In genere finisce in ottobre, grosso modo.
Nel senso che con la fine di ottobre si comincia a tornare alla normalità nella gestione della stalla e i meccanismi che la regolano, più o meno dissestati nei mesi estivi per il caldo, tornano a funzionare con una certa regolarità e prevedibilità.
Questo capitava in passato, ed era una costante su cui si poteva fare affidamento.
E adesso? Non è più così. Il cambiamento climatico in corso sta cambiando le carte in tavola e la partita da giocare è diversa e più complessa rispetto al passato, quando, peraltro, non era comunque una passeggiata.
Ora le estati non finiscono più in ottobre, ma vanno molto più in là.
Questo possiamo dire da due anni a questa parte, guarda caso dopo due estati che hanno fatto segnare picchi di caldo notevolissimi e prolungati, abbinati a siccità pesantissime, interrotte solo da limitatissime piogge che non hanno fatto altro che creare situazioni di caldo e umidità pazzesche, difficilmente sperimentate prima.
Di conseguenza c’è stato un trascinamento dei problemi innescati nei mesi estivi che è andato ben oltre rispetto al classico mese di ottobre: difficoltà ad ingravidare le vacche, parti complicati, diminuzione delle difese immunitarie, problemi vari di ordine sanitario che si ripresentano dopo anni e anni dalla loro soluzione, che si supponeva definitiva.

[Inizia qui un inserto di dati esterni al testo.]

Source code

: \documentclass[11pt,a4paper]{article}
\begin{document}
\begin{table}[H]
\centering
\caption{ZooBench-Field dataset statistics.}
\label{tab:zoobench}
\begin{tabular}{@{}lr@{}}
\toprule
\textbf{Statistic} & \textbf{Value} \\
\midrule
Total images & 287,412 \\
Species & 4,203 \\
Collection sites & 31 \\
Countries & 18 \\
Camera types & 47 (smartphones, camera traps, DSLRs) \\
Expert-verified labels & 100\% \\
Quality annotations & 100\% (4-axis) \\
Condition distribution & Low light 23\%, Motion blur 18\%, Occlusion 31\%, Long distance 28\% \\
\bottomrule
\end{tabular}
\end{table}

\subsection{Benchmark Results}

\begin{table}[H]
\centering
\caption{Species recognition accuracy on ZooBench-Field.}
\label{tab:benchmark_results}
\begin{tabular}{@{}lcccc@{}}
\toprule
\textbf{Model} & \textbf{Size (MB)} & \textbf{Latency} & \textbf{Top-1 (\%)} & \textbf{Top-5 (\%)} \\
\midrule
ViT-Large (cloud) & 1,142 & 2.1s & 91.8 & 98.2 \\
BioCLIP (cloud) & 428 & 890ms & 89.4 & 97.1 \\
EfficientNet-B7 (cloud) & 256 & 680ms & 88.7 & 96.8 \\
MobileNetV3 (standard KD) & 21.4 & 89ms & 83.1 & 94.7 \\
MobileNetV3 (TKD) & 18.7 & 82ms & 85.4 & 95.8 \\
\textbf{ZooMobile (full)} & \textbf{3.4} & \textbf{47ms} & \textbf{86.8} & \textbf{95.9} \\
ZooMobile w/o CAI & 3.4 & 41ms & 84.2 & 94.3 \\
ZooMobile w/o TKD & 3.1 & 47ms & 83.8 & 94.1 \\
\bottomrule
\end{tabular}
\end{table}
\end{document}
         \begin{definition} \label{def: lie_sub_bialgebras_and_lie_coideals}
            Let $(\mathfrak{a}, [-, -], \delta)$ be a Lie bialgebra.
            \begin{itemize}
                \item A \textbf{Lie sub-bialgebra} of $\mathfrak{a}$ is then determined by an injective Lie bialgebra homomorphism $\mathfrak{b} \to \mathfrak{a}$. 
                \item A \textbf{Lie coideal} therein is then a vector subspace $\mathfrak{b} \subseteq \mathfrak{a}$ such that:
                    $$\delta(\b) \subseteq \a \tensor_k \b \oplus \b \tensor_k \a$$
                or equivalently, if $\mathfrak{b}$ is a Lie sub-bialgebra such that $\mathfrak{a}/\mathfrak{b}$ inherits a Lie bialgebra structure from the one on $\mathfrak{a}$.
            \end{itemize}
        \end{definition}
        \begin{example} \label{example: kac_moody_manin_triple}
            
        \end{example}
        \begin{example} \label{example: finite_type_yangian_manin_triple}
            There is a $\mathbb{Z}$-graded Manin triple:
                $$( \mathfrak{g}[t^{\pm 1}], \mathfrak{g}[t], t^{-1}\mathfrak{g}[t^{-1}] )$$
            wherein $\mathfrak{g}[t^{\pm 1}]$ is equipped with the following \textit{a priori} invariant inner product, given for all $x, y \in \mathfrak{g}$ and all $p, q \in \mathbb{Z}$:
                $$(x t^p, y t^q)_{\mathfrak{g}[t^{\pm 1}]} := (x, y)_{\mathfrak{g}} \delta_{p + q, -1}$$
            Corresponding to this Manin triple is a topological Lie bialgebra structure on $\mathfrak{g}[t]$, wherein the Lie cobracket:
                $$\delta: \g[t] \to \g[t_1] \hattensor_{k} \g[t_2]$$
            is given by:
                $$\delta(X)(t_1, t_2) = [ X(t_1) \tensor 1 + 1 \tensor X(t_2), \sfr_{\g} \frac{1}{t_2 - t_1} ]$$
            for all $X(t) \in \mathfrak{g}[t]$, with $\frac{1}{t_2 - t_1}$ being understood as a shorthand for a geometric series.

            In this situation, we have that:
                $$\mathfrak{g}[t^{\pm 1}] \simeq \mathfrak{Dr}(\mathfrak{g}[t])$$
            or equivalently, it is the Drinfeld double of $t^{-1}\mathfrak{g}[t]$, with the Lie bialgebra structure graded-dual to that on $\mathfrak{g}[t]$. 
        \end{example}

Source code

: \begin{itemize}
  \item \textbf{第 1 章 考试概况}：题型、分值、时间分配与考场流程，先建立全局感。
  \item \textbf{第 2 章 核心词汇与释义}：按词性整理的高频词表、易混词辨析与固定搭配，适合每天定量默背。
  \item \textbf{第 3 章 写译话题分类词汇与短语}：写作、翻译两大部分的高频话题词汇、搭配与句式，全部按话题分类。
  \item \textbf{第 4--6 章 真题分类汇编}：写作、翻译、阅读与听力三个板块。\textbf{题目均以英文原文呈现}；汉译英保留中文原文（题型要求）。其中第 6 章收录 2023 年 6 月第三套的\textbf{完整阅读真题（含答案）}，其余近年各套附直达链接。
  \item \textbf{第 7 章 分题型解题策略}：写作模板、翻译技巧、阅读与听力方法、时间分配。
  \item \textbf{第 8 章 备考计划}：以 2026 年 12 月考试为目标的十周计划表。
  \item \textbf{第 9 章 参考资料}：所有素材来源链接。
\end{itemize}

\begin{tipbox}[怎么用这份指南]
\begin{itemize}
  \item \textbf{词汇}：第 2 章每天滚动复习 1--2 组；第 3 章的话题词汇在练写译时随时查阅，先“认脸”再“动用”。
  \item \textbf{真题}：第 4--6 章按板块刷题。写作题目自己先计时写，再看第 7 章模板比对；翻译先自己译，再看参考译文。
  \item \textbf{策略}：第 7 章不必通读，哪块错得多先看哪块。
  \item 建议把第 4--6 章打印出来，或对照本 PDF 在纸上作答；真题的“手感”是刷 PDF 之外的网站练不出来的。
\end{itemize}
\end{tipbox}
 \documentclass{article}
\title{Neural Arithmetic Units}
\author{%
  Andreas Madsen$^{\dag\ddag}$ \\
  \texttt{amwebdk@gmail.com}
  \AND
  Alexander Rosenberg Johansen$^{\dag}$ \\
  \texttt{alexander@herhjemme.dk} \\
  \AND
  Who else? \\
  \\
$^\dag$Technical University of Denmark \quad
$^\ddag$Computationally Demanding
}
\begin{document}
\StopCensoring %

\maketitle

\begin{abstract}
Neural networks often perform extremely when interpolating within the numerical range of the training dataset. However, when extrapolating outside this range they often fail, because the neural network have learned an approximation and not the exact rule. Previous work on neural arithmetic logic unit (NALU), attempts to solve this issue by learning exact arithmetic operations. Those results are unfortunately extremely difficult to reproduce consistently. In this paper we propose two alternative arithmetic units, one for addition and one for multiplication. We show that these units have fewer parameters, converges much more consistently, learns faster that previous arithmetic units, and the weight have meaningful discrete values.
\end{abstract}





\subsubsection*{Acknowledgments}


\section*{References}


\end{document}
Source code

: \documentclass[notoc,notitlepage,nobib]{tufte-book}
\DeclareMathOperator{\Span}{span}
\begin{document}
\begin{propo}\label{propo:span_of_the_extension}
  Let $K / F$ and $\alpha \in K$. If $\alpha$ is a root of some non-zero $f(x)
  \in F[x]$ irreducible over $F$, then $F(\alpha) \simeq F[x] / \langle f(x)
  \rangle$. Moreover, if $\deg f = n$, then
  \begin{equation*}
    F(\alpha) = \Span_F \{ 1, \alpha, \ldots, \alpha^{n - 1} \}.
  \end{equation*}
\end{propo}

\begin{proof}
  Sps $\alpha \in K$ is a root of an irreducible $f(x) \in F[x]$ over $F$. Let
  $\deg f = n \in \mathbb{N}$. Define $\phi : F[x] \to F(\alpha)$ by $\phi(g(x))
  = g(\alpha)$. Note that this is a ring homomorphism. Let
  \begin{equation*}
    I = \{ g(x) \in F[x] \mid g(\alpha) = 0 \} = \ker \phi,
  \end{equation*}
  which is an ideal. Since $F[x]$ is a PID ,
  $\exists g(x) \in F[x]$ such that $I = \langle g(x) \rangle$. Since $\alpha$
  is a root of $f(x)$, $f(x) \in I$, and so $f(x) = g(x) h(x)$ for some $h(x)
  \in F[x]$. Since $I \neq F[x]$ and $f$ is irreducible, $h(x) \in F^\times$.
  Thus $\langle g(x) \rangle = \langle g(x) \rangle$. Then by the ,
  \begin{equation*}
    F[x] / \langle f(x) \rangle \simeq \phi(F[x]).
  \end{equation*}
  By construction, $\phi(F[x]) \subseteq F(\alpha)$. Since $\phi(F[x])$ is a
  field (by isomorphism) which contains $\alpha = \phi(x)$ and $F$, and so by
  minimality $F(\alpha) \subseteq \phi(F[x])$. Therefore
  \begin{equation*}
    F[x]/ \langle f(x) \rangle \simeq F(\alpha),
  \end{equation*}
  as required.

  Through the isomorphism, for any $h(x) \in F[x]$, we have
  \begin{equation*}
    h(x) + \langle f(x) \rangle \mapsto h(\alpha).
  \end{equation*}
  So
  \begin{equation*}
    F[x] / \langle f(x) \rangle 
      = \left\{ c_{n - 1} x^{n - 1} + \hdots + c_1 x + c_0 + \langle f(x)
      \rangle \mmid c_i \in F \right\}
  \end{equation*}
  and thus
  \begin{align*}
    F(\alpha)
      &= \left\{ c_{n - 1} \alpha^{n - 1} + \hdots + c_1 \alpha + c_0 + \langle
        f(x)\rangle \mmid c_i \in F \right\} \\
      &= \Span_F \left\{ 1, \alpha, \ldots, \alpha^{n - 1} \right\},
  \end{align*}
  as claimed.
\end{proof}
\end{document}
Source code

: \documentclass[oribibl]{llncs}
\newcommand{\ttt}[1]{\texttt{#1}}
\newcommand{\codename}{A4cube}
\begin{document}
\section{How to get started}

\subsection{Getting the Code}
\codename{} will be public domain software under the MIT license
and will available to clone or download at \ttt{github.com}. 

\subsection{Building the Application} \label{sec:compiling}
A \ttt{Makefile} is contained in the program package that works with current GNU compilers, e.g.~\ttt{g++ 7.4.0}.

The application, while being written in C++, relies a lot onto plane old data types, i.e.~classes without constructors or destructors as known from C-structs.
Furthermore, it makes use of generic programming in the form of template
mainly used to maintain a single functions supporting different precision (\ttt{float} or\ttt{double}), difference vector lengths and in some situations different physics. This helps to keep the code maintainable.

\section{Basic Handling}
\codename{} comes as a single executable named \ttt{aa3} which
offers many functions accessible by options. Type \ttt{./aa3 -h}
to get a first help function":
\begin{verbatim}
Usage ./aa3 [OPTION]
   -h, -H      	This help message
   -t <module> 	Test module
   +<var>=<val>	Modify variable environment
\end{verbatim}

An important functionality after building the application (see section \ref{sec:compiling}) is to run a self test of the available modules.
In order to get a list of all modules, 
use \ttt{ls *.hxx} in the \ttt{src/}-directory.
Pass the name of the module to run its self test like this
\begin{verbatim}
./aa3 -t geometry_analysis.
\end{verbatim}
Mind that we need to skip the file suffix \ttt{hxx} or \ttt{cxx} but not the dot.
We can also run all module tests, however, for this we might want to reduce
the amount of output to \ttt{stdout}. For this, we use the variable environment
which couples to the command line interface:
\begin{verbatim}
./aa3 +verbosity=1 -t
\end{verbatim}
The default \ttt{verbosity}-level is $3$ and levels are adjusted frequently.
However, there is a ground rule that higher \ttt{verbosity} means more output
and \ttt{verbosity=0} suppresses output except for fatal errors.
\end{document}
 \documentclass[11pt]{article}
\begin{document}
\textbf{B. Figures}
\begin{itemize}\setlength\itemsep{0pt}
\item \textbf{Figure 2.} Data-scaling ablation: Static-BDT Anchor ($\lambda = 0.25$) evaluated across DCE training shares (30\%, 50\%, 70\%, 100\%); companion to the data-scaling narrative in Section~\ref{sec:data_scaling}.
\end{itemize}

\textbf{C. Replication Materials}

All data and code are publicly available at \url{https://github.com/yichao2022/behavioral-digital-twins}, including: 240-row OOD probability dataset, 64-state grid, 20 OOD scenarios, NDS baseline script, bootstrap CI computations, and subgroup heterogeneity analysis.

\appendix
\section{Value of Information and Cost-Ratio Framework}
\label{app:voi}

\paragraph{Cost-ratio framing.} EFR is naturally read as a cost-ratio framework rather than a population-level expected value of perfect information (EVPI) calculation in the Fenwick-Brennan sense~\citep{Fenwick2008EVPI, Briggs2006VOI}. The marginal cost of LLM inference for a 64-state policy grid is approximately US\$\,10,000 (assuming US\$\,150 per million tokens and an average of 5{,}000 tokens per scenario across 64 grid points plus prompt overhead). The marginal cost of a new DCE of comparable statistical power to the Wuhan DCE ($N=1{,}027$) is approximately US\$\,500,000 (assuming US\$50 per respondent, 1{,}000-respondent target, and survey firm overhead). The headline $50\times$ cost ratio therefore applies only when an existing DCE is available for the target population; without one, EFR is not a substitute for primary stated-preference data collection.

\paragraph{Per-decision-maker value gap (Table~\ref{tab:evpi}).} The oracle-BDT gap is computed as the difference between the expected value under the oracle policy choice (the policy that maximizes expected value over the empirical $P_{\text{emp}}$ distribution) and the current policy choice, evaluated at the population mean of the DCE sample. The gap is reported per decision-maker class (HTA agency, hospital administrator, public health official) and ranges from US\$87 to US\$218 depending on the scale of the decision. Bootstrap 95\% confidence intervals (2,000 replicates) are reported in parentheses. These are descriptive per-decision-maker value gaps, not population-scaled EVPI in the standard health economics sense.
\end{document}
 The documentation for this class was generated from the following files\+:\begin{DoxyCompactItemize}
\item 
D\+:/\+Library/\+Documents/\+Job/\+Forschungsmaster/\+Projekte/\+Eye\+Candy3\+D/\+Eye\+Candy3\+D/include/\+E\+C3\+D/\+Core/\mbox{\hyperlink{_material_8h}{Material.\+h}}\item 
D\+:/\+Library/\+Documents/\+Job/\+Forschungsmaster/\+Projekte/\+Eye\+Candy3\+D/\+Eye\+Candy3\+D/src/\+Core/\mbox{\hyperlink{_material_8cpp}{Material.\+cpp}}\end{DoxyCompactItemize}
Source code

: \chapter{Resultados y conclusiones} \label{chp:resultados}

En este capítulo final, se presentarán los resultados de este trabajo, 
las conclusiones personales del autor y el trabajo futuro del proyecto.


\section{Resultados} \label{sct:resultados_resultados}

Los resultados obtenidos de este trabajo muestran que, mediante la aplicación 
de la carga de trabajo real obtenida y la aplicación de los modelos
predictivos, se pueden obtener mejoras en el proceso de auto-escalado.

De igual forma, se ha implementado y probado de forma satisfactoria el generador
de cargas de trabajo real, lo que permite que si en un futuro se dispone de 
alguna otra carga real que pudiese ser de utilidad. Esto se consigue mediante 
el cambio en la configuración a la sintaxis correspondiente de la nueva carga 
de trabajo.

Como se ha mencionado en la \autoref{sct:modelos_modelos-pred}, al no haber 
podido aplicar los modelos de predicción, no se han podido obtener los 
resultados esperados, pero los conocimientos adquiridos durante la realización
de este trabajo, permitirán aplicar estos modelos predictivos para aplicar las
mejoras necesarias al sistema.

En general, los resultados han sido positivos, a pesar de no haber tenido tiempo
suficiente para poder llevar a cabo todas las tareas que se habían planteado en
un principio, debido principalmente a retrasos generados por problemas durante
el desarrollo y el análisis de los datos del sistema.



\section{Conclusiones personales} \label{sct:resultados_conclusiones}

Questo è un grosso problema, che impone di considerare come un obbligo sulla strada della sostenibilità dell’impresa tutto ciò che aiuta a ridurre lo stress da caldo delle bovine: ventilazione, docce, aperture, ombreggiamenti, spazi.
Le strade sono queste, anche se gli effetti cambiano in base alla capacità di individuare i punti di maggiore criticità da correggere e di fare un buon lavoro, in termini di attrezzatura utilizzata e correttezza di posizionamento e installazione.
Quello che è certo è che non ci son più le estati di una volta. Quando finivano a ottobre.